Complementarity-determining regions (CDRs) are part of the variable chains in immunoglobulins (antibodies) and T cell receptors, generated by B-cells and T-cells respectively, where these molecules bind to their specific antigen. A set of CDRs constitutes a paratope. As the most variable parts of the molecules, CDRs are crucial to the diversity of antigen specificities generated by lymphocytes.

Location and structure

There are three CDRs (CDR1, CDR2 and CDR3), arranged non-consecutively, on the amino acid sequence of a variable domain of an antigen receptor.
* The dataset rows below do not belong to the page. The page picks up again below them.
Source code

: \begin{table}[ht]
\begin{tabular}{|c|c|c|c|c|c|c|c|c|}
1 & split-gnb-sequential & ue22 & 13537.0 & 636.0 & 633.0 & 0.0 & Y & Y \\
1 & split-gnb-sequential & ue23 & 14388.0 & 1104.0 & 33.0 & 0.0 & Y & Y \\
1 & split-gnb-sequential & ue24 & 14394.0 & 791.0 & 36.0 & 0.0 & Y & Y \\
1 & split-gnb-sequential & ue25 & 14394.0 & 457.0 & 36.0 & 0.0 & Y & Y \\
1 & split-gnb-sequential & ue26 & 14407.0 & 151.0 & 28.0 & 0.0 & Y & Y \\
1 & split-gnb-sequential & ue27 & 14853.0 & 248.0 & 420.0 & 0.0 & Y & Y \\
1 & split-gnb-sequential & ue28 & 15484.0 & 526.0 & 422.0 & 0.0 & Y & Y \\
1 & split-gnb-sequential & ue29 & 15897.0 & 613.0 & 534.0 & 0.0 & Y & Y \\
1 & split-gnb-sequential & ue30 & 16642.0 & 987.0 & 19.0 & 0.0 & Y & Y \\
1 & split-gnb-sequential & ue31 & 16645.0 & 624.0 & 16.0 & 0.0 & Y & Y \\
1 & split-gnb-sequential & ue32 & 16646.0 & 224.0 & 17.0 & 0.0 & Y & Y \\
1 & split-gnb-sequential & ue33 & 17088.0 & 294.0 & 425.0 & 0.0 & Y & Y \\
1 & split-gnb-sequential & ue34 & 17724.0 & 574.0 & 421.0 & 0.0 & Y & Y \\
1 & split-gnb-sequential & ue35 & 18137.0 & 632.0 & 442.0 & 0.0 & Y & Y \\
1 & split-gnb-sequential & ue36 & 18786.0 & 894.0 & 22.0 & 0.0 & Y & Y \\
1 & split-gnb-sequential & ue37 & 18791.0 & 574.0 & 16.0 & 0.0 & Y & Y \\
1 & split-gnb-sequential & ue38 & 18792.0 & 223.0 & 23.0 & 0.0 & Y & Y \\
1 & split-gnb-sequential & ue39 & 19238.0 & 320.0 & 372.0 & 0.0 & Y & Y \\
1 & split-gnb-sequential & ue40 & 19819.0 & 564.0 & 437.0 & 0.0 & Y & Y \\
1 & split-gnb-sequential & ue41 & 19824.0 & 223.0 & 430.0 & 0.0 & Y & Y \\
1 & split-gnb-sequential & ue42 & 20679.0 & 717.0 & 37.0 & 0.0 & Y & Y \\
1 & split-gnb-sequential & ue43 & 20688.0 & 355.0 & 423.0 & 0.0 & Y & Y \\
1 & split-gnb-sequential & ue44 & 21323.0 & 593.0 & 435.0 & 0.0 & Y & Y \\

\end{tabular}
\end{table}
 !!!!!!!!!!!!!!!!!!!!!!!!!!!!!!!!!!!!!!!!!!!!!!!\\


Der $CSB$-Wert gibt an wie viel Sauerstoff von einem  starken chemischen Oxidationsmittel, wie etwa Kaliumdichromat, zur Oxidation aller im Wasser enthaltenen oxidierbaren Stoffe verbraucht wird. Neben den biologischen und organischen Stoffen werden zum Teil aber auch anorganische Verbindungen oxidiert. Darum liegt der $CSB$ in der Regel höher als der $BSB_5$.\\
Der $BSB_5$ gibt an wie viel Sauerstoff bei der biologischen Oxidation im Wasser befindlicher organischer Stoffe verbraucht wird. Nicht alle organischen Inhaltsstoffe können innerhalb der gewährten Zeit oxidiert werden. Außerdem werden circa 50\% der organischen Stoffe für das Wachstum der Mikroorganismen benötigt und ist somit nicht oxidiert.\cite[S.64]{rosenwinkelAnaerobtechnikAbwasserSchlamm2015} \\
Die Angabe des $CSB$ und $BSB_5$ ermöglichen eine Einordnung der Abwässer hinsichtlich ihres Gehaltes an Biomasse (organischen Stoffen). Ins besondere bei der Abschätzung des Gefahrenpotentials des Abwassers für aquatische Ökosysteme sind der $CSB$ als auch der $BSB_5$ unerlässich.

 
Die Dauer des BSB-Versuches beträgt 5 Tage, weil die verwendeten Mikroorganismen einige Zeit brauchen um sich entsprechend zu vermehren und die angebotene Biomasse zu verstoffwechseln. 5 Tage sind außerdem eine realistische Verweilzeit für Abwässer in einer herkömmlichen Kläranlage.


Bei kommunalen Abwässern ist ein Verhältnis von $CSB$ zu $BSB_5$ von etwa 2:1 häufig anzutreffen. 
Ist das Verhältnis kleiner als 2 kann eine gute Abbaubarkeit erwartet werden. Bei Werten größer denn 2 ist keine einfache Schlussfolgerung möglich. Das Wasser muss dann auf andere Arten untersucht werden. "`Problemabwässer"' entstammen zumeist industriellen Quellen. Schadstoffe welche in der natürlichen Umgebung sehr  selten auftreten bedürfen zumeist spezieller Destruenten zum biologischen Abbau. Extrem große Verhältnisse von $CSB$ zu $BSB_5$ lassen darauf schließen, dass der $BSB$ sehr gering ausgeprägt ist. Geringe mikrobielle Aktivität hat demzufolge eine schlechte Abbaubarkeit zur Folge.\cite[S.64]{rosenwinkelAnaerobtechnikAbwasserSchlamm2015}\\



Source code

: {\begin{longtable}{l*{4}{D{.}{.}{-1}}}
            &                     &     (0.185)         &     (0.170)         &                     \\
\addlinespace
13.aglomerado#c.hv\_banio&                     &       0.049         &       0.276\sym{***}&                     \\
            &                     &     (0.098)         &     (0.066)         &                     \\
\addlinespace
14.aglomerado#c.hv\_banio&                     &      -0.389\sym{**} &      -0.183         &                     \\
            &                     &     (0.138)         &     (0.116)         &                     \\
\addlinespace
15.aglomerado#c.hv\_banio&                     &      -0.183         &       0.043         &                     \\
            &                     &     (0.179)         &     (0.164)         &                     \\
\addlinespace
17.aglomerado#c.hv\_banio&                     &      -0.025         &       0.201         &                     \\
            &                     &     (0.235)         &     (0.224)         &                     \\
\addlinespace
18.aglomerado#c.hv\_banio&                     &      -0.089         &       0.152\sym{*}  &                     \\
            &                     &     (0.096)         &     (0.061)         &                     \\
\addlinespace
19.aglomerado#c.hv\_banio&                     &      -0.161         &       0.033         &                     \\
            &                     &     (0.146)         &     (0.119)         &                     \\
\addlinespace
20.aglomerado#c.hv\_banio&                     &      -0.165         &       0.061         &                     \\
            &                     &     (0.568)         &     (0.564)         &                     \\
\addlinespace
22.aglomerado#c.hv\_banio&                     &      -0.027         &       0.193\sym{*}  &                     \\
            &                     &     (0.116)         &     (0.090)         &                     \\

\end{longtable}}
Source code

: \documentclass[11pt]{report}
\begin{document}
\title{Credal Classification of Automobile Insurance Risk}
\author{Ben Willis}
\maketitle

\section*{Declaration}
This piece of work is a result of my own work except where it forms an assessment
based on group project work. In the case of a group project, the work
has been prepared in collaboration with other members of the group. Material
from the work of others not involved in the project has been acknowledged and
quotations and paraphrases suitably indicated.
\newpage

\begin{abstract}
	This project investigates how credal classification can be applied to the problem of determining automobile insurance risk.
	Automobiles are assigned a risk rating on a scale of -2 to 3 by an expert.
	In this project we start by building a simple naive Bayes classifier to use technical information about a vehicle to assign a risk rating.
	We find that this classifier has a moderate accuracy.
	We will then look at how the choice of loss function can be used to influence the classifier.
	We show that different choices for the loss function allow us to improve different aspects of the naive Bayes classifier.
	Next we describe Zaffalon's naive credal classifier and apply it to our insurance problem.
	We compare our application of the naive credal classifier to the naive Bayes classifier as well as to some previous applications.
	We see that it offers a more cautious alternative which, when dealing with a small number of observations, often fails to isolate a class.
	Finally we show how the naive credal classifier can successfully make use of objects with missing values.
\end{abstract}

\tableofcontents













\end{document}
Since the antigen receptors are typically composed of two variable domains (on two different polypeptide chains, heavy and light chain), there are six CDRs for each antigen receptor that can collectively come into contact with the antigen. A single antibody molecule has two antigen receptors and therefore contains twelve CDRs total. There are three CDR loops per variable domain in antibodies. Sixty CDRs can be found on a pentameric IgM molecule.

Since most sequence variation associated with immunoglobulins and T cell receptors are found in the CDRs, these regions are sometimes referred to as hypervariable regions. Within the variable domain, CDR1 and CDR2 are found in the variable (V) region of a polypeptide chain, and CDR3 includes some of V, all of diversity (D, heavy chains only) and joining (J) regions. CDR3 is the most variable.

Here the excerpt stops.